PROBLEM TO WORK ON => Find every line containing "import" in the records below and report the tally as a bare number.

(Stored records)
►

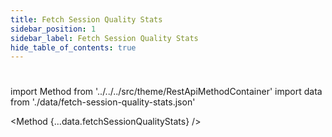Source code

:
 ```yaml
---
title: Fetch Session Quality Stats 
sidebar_position: 1
sidebar_label: Fetch Session Quality Stats
hide_table_of_contents: true
---
```


#

import Method from '../../../src/theme/RestApiMethodContainer'
import data from './data/fetch-session-quality-stats.json'

<Method
{...data.fetchSessionQualityStats}
/>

◄

SOLUTION BELOW => 2